Task details →
Only an exact repetition of the entries will do.

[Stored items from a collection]
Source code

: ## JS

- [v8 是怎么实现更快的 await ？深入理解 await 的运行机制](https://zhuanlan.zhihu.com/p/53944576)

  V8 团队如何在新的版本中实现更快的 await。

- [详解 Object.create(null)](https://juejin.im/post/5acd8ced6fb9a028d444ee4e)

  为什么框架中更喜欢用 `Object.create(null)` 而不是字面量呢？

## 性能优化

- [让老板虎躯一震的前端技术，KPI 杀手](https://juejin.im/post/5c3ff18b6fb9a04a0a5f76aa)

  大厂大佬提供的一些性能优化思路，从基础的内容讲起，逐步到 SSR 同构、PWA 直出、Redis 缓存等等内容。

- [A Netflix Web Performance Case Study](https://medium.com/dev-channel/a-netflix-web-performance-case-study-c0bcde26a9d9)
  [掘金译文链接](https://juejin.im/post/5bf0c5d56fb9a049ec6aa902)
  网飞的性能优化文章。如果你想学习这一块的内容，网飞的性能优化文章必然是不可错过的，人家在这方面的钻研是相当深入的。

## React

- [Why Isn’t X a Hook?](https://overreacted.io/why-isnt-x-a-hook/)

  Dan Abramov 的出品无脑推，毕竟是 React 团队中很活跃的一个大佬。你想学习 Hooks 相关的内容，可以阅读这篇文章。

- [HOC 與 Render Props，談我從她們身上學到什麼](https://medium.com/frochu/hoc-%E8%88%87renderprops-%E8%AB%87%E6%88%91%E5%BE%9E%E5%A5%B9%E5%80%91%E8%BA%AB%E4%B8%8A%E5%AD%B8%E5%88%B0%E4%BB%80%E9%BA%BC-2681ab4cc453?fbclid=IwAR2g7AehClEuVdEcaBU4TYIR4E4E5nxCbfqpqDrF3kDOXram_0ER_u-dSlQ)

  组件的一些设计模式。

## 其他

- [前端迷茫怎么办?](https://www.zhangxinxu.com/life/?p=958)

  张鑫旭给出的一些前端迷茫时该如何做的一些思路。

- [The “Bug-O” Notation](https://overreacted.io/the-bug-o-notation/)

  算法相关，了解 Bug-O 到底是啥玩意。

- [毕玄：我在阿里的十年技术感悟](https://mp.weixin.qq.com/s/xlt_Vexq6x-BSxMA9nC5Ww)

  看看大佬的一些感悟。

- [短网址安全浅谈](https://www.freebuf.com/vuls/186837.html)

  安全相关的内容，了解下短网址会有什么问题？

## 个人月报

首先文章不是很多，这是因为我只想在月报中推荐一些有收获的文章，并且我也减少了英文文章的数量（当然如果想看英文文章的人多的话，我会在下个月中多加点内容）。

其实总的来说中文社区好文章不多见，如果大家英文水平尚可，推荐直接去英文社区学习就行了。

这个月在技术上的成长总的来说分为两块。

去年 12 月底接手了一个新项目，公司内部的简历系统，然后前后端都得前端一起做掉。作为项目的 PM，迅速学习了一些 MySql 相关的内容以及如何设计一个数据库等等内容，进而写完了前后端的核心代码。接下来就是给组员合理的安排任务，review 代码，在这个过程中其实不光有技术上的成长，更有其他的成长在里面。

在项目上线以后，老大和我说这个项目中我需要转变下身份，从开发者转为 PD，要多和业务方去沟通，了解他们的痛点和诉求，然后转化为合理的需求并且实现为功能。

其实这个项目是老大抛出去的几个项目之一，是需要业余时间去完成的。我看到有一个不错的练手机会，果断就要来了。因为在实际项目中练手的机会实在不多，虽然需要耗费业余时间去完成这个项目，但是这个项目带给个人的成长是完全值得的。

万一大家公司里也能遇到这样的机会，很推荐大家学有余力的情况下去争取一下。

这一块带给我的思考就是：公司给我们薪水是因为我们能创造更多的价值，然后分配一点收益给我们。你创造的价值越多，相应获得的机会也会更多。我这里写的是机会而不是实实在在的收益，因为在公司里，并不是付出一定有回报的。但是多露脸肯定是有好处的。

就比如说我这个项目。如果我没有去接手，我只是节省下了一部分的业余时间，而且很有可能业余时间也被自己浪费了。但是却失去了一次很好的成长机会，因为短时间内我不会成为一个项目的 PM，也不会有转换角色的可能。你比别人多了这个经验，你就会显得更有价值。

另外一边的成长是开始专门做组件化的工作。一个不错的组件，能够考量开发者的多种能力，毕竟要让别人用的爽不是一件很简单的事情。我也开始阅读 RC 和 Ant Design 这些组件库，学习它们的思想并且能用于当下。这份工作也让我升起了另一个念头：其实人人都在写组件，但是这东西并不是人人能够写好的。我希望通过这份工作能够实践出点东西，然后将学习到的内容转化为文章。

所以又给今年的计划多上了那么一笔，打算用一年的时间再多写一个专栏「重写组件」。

Exercise answer →
Source code

: ## JS

- [v8 是怎么实现更快的 await ？深入理解 await 的运行机制](https://zhuanlan.zhihu.com/p/53944576)

  V8 团队如何在新的版本中实现更快的 await。

- [详解 Object.create(null)](https://juejin.im/post/5acd8ced6fb9a028d444ee4e)

  为什么框架中更喜欢用 `Object.create(null)` 而不是字面量呢？

## 性能优化

- [让老板虎躯一震的前端技术，KPI 杀手](https://juejin.im/post/5c3ff18b6fb9a04a0a5f76aa)

  大厂大佬提供的一些性能优化思路，从基础的内容讲起，逐步到 SSR 同构、PWA 直出、Redis 缓存等等内容。

- [A Netflix Web Performance Case Study](https://medium.com/dev-channel/a-netflix-web-performance-case-study-c0bcde26a9d9)
  [掘金译文链接](https://juejin.im/post/5bf0c5d56fb9a049ec6aa902)
  网飞的性能优化文章。如果你想学习这一块的内容，网飞的性能优化文章必然是不可错过的，人家在这方面的钻研是相当深入的。

## React

- [Why Isn’t X a Hook?](https://overreacted.io/why-isnt-x-a-hook/)

  Dan Abramov 的出品无脑推，毕竟是 React 团队中很活跃的一个大佬。你想学习 Hooks 相关的内容，可以阅读这篇文章。

- [HOC 與 Render Props，談我從她們身上學到什麼](https://medium.com/frochu/hoc-%E8%88%87renderprops-%E8%AB%87%E6%88%91%E5%BE%9E%E5%A5%B9%E5%80%91%E8%BA%AB%E4%B8%8A%E5%AD%B8%E5%88%B0%E4%BB%80%E9%BA%BC-2681ab4cc453?fbclid=IwAR2g7AehClEuVdEcaBU4TYIR4E4E5nxCbfqpqDrF3kDOXram_0ER_u-dSlQ)

  组件的一些设计模式。

## 其他

- [前端迷茫怎么办?](https://www.zhangxinxu.com/life/?p=958)

  张鑫旭给出的一些前端迷茫时该如何做的一些思路。

- [The “Bug-O” Notation](https://overreacted.io/the-bug-o-notation/)

  算法相关，了解 Bug-O 到底是啥玩意。

- [毕玄：我在阿里的十年技术感悟](https://mp.weixin.qq.com/s/xlt_Vexq6x-BSxMA9nC5Ww)

  看看大佬的一些感悟。

- [短网址安全浅谈](https://www.freebuf.com/vuls/186837.html)

  安全相关的内容，了解下短网址会有什么问题？

## 个人月报

首先文章不是很多，这是因为我只想在月报中推荐一些有收获的文章，并且我也减少了英文文章的数量（当然如果想看英文文章的人多的话，我会在下个月中多加点内容）。

其实总的来说中文社区好文章不多见，如果大家英文水平尚可，推荐直接去英文社区学习就行了。

这个月在技术上的成长总的来说分为两块。

去年 12 月底接手了一个新项目，公司内部的简历系统，然后前后端都得前端一起做掉。作为项目的 PM，迅速学习了一些 MySql 相关的内容以及如何设计一个数据库等等内容，进而写完了前后端的核心代码。接下来就是给组员合理的安排任务，review 代码，在这个过程中其实不光有技术上的成长，更有其他的成长在里面。

在项目上线以后，老大和我说这个项目中我需要转变下身份，从开发者转为 PD，要多和业务方去沟通，了解他们的痛点和诉求，然后转化为合理的需求并且实现为功能。

其实这个项目是老大抛出去的几个项目之一，是需要业余时间去完成的。我看到有一个不错的练手机会，果断就要来了。因为在实际项目中练手的机会实在不多，虽然需要耗费业余时间去完成这个项目，但是这个项目带给个人的成长是完全值得的。

万一大家公司里也能遇到这样的机会，很推荐大家学有余力的情况下去争取一下。

这一块带给我的思考就是：公司给我们薪水是因为我们能创造更多的价值，然后分配一点收益给我们。你创造的价值越多，相应获得的机会也会更多。我这里写的是机会而不是实实在在的收益，因为在公司里，并不是付出一定有回报的。但是多露脸肯定是有好处的。

就比如说我这个项目。如果我没有去接手，我只是节省下了一部分的业余时间，而且很有可能业余时间也被自己浪费了。但是却失去了一次很好的成长机会，因为短时间内我不会成为一个项目的 PM，也不会有转换角色的可能。你比别人多了这个经验，你就会显得更有价值。

另外一边的成长是开始专门做组件化的工作。一个不错的组件，能够考量开发者的多种能力，毕竟要让别人用的爽不是一件很简单的事情。我也开始阅读 RC 和 Ant Design 这些组件库，学习它们的思想并且能用于当下。这份工作也让我升起了另一个念头：其实人人都在写组件，但是这东西并不是人人能够写好的。我希望通过这份工作能够实践出点东西，然后将学习到的内容转化为文章。

所以又给今年的计划多上了那么一笔，打算用一年的时间再多写一个专栏「重写组件」。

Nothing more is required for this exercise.